» **What you are asked to do**:
Retype, word for word, each line between the lines holding "This will produce" and "Legacy global namespace", inclusive, and leave the rest of the data alone.
━━━━
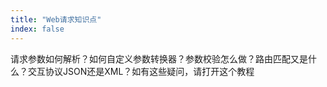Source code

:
 ```yaml
---
title: "Web请求知识点"
index: false
---
```


请求参数如何解析？如何自定义参数转换器？参数校验怎么做？路由匹配又是什么？交互协议JSON还是XML？如有这些疑问，请打开这个教程

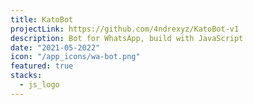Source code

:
 ```yaml
---
title: KatoBot
projectLink: https://github.com/4ndrexyz/KatoBot-v1
description: Bot for WhatsApp, build with JavaScript
date: "2021-05-2022"
icon: "/app_icons/wa-bot.png"
featured: true
stacks:
  - js_logo
---
```

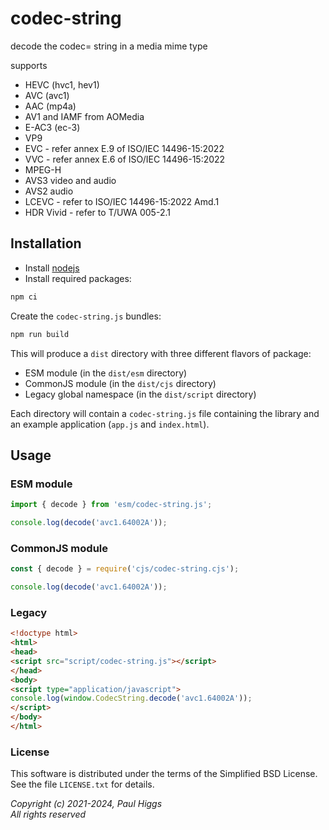 # codec-string
decode the codec= string in a media mime type

supports 
* HEVC (hvc1, hev1) 
* AVC (avc1)
* AAC (mp4a)
* AV1 and IAMF from AOMedia
* E-AC3 (ec-3)
* VP9
* EVC - refer annex E.9 of ISO/IEC 14496-15:2022
* VVC - refer annex E.6 of ISO/IEC 14496-15:2022
* MPEG-H
* AVS3 video and audio
* AVS2 audio
* LCEVC - refer to ISO/IEC 14496-15:2022 Amd.1
* HDR Vivid - refer to T/UWA 005-2.1

## Installation

* Install [nodejs](https://nodejs.org/en)
* Install required packages:

```sh
npm ci
```

Create the `codec-string.js` bundles:

```sh
npm run build
```

This will produce a `dist` directory with three different flavors of
package:

* ESM module (in the `dist/esm` directory)
* CommonJS module (in the `dist/cjs` directory)
* Legacy global namespace (in the `dist/script` directory)

Each directory will contain a `codec-string.js` file containing the
library and an example application (`app.js` and `index.html`).

## Usage

### ESM module

```javascript
import { decode } from 'esm/codec-string.js';

console.log(decode('avc1.64002A'));
```

### CommonJS module

```javascript
const { decode } = require('cjs/codec-string.cjs');

console.log(decode('avc1.64002A'));
```

### Legacy

```html
<!doctype html>
<html>
<head>
<script src="script/codec-string.js"></script>
</head>
<body>
<script type="application/javascript">
console.log(window.CodecString.decode('avc1.64002A'));
</script>
</body>
</html>
```

### License

This software is distributed under the terms of the Simplified BSD License.
See the file `LICENSE.txt` for details.

*Copyright (c) 2021-2024, Paul Higgs*<br/>
*All rights reserved*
━━━━
» **Answer space**:
This will produce a `dist` directory with three different flavors of
package:

* ESM module (in the `dist/esm` directory)
* CommonJS module (in the `dist/cjs` directory)
* Legacy global namespace (in the `dist/script` directory)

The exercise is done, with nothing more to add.